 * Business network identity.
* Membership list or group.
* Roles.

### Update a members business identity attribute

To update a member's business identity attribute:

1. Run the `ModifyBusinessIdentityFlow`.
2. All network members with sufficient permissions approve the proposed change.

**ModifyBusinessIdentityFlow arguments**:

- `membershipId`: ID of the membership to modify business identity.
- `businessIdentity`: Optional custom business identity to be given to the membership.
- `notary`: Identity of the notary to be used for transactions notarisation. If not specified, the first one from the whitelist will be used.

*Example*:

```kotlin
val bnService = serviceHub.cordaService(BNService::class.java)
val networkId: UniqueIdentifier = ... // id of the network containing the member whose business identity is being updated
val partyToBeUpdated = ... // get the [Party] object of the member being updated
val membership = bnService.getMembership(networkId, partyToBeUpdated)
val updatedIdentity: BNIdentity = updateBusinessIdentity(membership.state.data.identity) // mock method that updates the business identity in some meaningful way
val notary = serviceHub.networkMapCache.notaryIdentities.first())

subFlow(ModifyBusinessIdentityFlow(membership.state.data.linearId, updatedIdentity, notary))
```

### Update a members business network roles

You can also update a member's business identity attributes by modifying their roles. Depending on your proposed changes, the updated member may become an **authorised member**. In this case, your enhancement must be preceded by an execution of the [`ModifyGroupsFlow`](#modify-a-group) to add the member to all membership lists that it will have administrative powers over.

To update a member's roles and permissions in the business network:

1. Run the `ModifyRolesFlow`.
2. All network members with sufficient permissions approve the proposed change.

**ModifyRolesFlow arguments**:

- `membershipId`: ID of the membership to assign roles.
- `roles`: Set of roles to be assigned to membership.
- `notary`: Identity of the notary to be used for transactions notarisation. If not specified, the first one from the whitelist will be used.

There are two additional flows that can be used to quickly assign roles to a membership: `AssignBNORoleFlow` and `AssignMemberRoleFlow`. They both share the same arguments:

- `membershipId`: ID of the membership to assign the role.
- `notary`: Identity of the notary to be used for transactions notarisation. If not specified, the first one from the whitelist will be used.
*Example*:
--
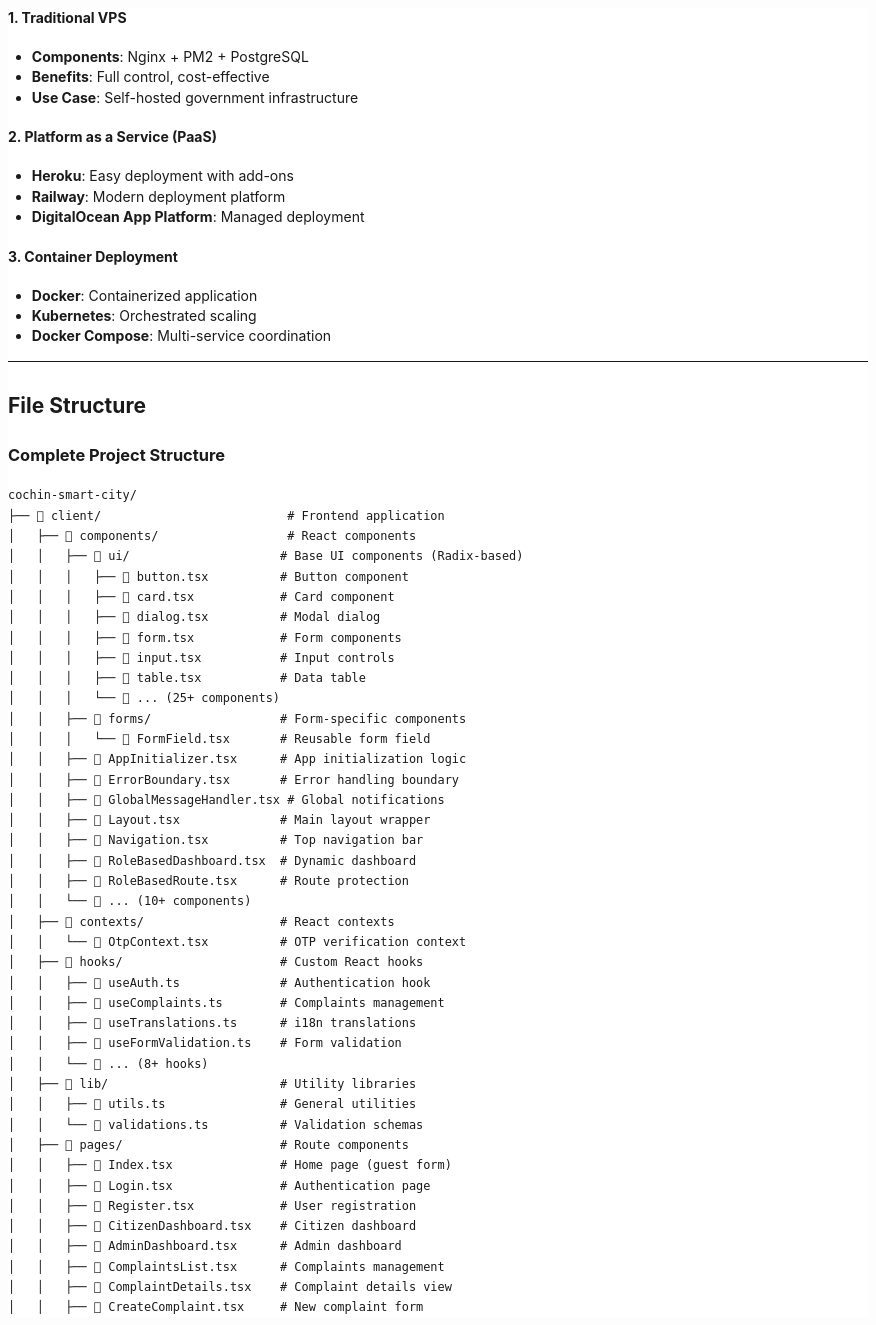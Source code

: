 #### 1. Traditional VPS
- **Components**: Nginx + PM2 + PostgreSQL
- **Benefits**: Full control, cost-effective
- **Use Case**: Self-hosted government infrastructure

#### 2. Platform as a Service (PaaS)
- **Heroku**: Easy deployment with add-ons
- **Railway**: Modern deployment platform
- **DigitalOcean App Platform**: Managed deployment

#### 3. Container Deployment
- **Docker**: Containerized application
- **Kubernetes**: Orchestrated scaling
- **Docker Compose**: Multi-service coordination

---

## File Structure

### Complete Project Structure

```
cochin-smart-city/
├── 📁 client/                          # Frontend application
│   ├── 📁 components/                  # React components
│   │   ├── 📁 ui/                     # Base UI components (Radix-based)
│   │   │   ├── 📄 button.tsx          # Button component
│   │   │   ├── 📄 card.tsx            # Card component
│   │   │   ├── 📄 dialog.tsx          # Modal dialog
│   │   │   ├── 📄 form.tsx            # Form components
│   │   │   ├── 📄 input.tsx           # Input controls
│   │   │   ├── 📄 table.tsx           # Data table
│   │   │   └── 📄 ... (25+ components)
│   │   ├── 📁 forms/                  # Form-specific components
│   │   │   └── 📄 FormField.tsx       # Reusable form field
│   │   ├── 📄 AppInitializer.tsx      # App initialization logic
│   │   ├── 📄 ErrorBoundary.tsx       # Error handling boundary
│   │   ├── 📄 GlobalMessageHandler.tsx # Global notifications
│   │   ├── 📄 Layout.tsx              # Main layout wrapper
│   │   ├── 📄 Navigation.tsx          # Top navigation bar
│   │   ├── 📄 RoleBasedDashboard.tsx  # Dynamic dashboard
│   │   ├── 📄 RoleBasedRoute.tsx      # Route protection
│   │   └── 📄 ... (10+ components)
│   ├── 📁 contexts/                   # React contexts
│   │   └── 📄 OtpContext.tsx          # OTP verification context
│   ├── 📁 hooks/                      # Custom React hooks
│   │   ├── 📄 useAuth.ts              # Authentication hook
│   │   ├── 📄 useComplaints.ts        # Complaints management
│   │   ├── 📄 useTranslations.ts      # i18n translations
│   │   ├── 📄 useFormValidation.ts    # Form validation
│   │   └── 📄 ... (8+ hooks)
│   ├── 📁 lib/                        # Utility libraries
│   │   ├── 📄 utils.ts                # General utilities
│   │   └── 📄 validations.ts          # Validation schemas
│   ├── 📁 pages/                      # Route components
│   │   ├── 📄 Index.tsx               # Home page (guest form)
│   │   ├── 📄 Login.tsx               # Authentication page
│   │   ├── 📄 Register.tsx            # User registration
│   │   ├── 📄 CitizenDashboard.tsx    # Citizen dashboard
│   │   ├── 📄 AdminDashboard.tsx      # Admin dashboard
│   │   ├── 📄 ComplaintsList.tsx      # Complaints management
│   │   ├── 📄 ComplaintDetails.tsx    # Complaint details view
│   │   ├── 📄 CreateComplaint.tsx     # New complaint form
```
...
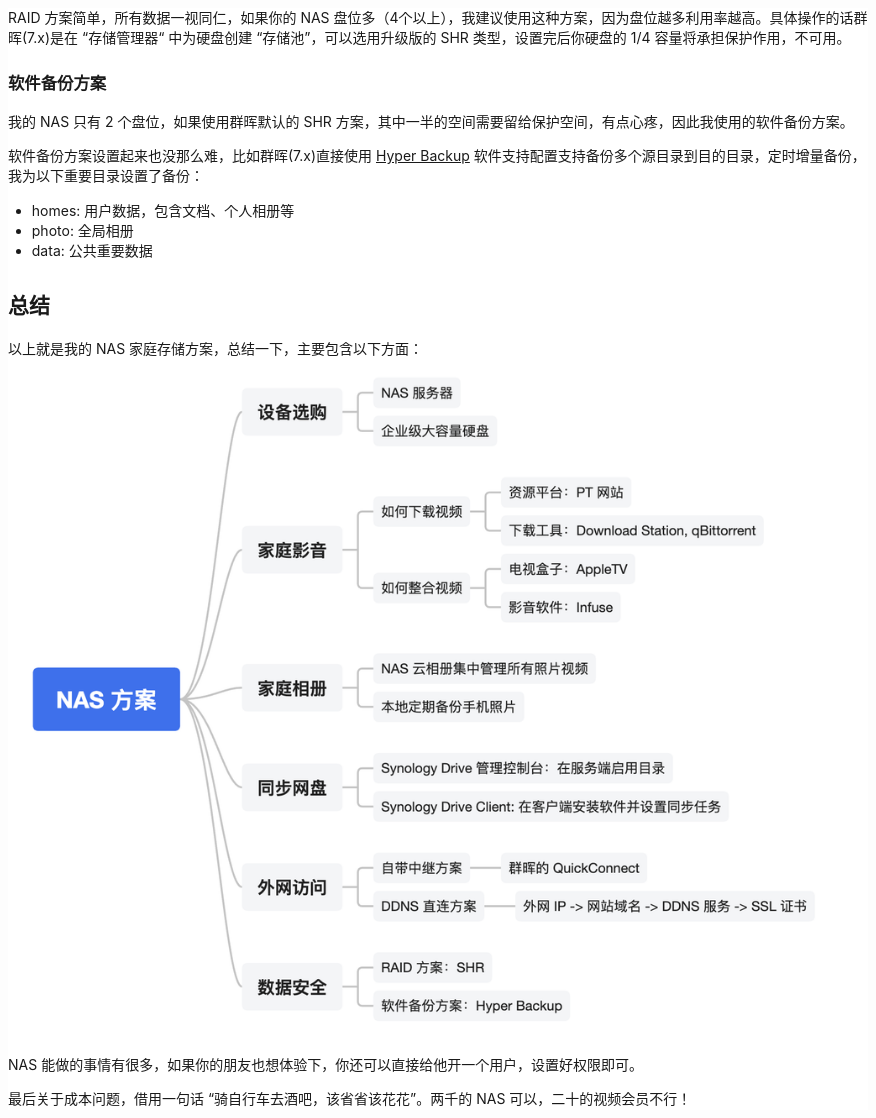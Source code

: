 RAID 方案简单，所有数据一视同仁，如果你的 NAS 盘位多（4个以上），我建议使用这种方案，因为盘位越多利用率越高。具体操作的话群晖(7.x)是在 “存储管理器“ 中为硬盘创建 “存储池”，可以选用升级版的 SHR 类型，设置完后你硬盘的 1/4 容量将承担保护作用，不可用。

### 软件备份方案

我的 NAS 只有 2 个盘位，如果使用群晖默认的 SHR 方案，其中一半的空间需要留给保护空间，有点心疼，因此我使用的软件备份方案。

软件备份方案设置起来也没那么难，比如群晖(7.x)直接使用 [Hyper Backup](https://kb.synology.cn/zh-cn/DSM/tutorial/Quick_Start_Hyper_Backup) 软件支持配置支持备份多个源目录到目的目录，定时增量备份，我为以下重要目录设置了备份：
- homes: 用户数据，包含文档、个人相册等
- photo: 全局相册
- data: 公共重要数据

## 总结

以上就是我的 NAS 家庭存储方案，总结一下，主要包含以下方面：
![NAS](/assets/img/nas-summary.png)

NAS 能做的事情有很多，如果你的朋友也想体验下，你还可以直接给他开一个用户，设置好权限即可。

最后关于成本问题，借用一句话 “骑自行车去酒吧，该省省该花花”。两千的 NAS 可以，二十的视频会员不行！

• TASK PROMPT
The required answer is each line of the data in which the word "bnService" appears.

• ANSWER BOX
val bnService = serviceHub.cordaService(BNService::class.java)
val membership = bnService.getMembership(networkId, partyToBeUpdated)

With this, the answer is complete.